Sadece estetik değil!
Kişini yüzünün en karakteristik yapısı olan burun sadece estetik bir organ değil aynı zamanda nefes alma organımızdır. Estetik cerrahi uygularken biz estetik cerrahlar olarak, burnun kusursuz görünümü kadar fonksiyonel yapısının bozulmamasına ve nefes alma problemlerinin düzeltilmesine de önem vermekteyiz. Bunun için muayenelerimizde burnun operasyon sonrası nasıl bir görünüm alacağını hastalarımıza sanal olarak bilgisayar ortamında gösterip karşılıklı fikir alış verişi yaparken aynı zamanda burun iç yapılarını, fizyolojisini, anatomik yapılardaki bozuklukları da inceleyerek nefes yollarını rahatlatmayı planlamış oluyoruz.
Burun operasyonları gerçekten de tecrübe, yetenek ve bilgi gerektiren operasyonlardır. Milimetrik çalışma ve ince hesaplamalar şarttır. Operasyon sırasında yapılacak ufak planlama hataları ve buna bağlı kıkırdak ya da kemik dokularının fazla çıkarılması sonucunda burunda çökmeler deformiteler, kötü görüntü ve en önemlisi nefes almada zorluk oluşabilir. Neyse ki son yıllarda cerrahi ekipman ve aletlerde teknolojinin gelişmesi ve anestezi tekniklerinin ve ilaçlarının mükemmelleşmesi ile burun operasyonları artık çok daha rahat uygulanan operasyonlardan biri olmuştur.
Profiloplasti : Burun ve yüz harmonisi
Operasyon sırasında burnun boyunu uzatmak yada kısaltmaktan, kanat genişliklerini daraltmaya; burun kemerlerinin alınmasından burun ucunu inceltip kaldırmaya kadar pek çok düzeltmeyi yapabiliyoruz. Burun içinde nefes almayı engelleyen yapıları düzeltiyor gerekirse septum cerrahisi uyguluyoruz. Ama bence burun estetiği kadar önemli olan konu, burnun diğer yüz yapıları ile olan ilişkisi ve harmonisi. Çünkü burun kendi içinde ne kadar orantılı ve estetik olsa da geride kalmış bir çene her şeyi değiştirebilir ve yüzü tam ortaya çıkartmaz. Bu bağlamda operasyon öncesinde burun/alın bombesi, burun/çene ucu çıkıntısı ve burun/dudak yapısı ve kıvrımları gibi pek çok parametre incelenmeli ve gerekirse burun operasyonu ile birlikte bir profil cerrahisine de gidilmelidir.Biz bu yeni konsepte Profiloplasti diyoruz.
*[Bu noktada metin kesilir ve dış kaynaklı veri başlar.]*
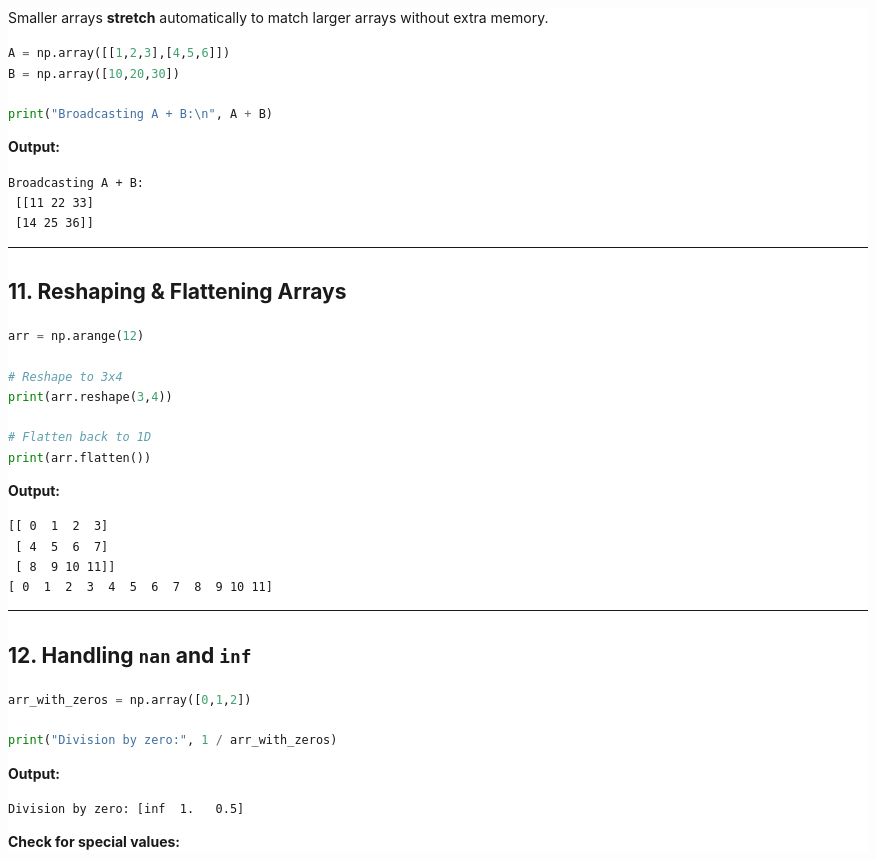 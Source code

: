 Smaller arrays **stretch** automatically to match larger arrays without extra memory.

```python
A = np.array([[1,2,3],[4,5,6]])
B = np.array([10,20,30])

print("Broadcasting A + B:\n", A + B)
```

**Output:**

```
Broadcasting A + B:
 [[11 22 33]
 [14 25 36]]
```

---

## **11. Reshaping & Flattening Arrays**

```python
arr = np.arange(12)

# Reshape to 3x4
print(arr.reshape(3,4))

# Flatten back to 1D
print(arr.flatten())
```

**Output:**

```
[[ 0  1  2  3]
 [ 4  5  6  7]
 [ 8  9 10 11]]
[ 0  1  2  3  4  5  6  7  8  9 10 11]
```

---

## **12. Handling `nan` and `inf`**

```python
arr_with_zeros = np.array([0,1,2])

print("Division by zero:", 1 / arr_with_zeros)
```

**Output:**

```
Division by zero: [inf  1.   0.5]
```

**Check for special values:**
Hastalarımız bize en çok ağrı ve operasyon sonrası bez tamponların çıkarılması esnasında oluşabilecek acı hakkında sorular yöneltirlerdi.Ama şunu belirtmekte yarar, artık hastalarımız operasyon sonrası burunda hemen hemen hiç ağrı hissedilmediğini ve şişliğe rağmen normal hayatlarına hemen dönebildiklerini artık biliyorlar. Tamponlar yerini, kendinden hava kanalları olan ve çıkarılırken hastalarımızın hiç hissetmedikleri silikon tabakalara bıraktılar. Uygulanna cerrahi müdahaleye bağlı olarak da artık burun dışındaki atellerimizi daha erken zamanlarda (3-4 gün gibi) çıkarabiliyoruz.Tüm bu gelişmeler tabii ki hasta konforunu çok etkiliyor ve rinoplastiye talebi arttırırken korkularını azaltıyor.